The Fifty Shades of Grey movie trailer debuted recently, and as it turns out, when it comes to opinions about BDSM erotica, no one is vanilla.
Right-wing conservatives are wailing about the degeneration of American religious and moral values while simultaneously crowing over the "failure" of feminism, since the success of Fifty Shades clearly indicates that women really don't want equality; we want hot guys to take advantage of us in elevators.
Standard-issue left-wing feminist liberals (hello, my people) are upset because the lovers in Fifty Shades, Ana and Christian, demonstrate a slew of problematic behaviors reflective of a deeply patriarchal society. What some see as passion and romance, many view as misogynistic abuse and degradation.
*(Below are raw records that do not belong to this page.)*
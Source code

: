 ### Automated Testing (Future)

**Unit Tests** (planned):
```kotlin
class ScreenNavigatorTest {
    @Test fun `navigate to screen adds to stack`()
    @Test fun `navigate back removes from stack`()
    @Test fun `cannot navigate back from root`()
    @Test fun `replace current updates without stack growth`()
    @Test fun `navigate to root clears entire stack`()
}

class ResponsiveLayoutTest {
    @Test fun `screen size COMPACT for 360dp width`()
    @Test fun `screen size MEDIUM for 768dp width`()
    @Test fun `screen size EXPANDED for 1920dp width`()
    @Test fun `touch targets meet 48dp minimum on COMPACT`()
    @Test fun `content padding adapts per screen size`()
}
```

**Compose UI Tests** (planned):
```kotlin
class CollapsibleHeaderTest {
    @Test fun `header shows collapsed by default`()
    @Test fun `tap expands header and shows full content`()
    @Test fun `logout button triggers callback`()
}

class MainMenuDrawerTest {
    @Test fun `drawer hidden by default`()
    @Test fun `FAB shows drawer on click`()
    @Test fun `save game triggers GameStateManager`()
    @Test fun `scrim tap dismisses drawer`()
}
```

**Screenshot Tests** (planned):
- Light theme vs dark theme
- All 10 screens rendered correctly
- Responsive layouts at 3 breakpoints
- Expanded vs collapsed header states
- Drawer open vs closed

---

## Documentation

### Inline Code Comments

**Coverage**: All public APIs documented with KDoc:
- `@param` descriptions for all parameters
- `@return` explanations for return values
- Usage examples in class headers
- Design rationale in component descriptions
I've seen a lot of criticism suggesting that "good" feminists should boycott all things Fifty Shades so that our 70 cents to a man's $1 doesn't go toward maintaining troubling assumptions about female sexuality.
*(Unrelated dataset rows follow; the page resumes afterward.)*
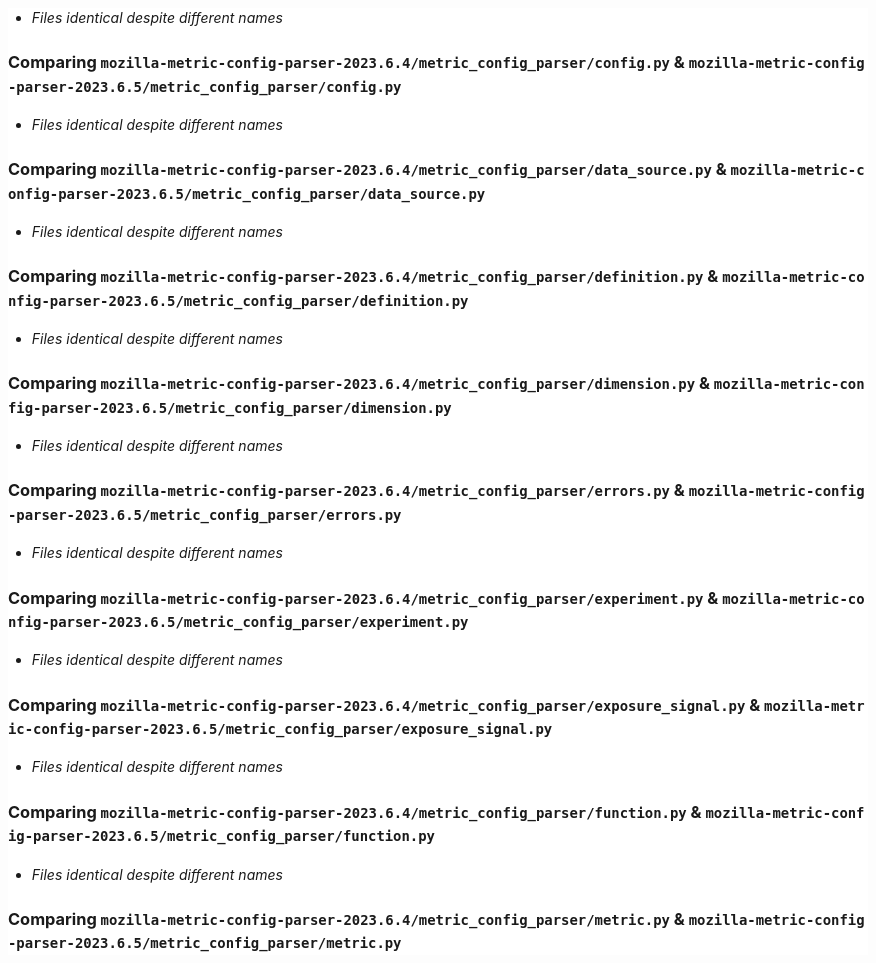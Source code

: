  * *Files identical despite different names*

### Comparing `mozilla-metric-config-parser-2023.6.4/metric_config_parser/config.py` & `mozilla-metric-config-parser-2023.6.5/metric_config_parser/config.py`

 * *Files identical despite different names*

### Comparing `mozilla-metric-config-parser-2023.6.4/metric_config_parser/data_source.py` & `mozilla-metric-config-parser-2023.6.5/metric_config_parser/data_source.py`

 * *Files identical despite different names*

### Comparing `mozilla-metric-config-parser-2023.6.4/metric_config_parser/definition.py` & `mozilla-metric-config-parser-2023.6.5/metric_config_parser/definition.py`

 * *Files identical despite different names*

### Comparing `mozilla-metric-config-parser-2023.6.4/metric_config_parser/dimension.py` & `mozilla-metric-config-parser-2023.6.5/metric_config_parser/dimension.py`

 * *Files identical despite different names*

### Comparing `mozilla-metric-config-parser-2023.6.4/metric_config_parser/errors.py` & `mozilla-metric-config-parser-2023.6.5/metric_config_parser/errors.py`

 * *Files identical despite different names*

### Comparing `mozilla-metric-config-parser-2023.6.4/metric_config_parser/experiment.py` & `mozilla-metric-config-parser-2023.6.5/metric_config_parser/experiment.py`

 * *Files identical despite different names*

### Comparing `mozilla-metric-config-parser-2023.6.4/metric_config_parser/exposure_signal.py` & `mozilla-metric-config-parser-2023.6.5/metric_config_parser/exposure_signal.py`

 * *Files identical despite different names*

### Comparing `mozilla-metric-config-parser-2023.6.4/metric_config_parser/function.py` & `mozilla-metric-config-parser-2023.6.5/metric_config_parser/function.py`

 * *Files identical despite different names*

### Comparing `mozilla-metric-config-parser-2023.6.4/metric_config_parser/metric.py` & `mozilla-metric-config-parser-2023.6.5/metric_config_parser/metric.py`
In a way, it's beautiful that all it takes to unite the friends of Fox News with their sworn enemies (bra-burning feminists) is poorly written fanfiction. My inner goddess—ahem, I mean English teacher—is totally celebrating this as a win for humanity. Regardless of their position on the socio-political spectrum, everyone seems to agree that there's something wrong with liking Fifty Shades of Grey.
However, the universal outrage is where things get tricky for me. Unlike Ana, my thoughts aren't dominated by an insane inner goddess. Instead, I'm driven by an inner contrarian who comes out any time people say I shouldn't like or support something in order to be a good Christian/feminist/human/etc.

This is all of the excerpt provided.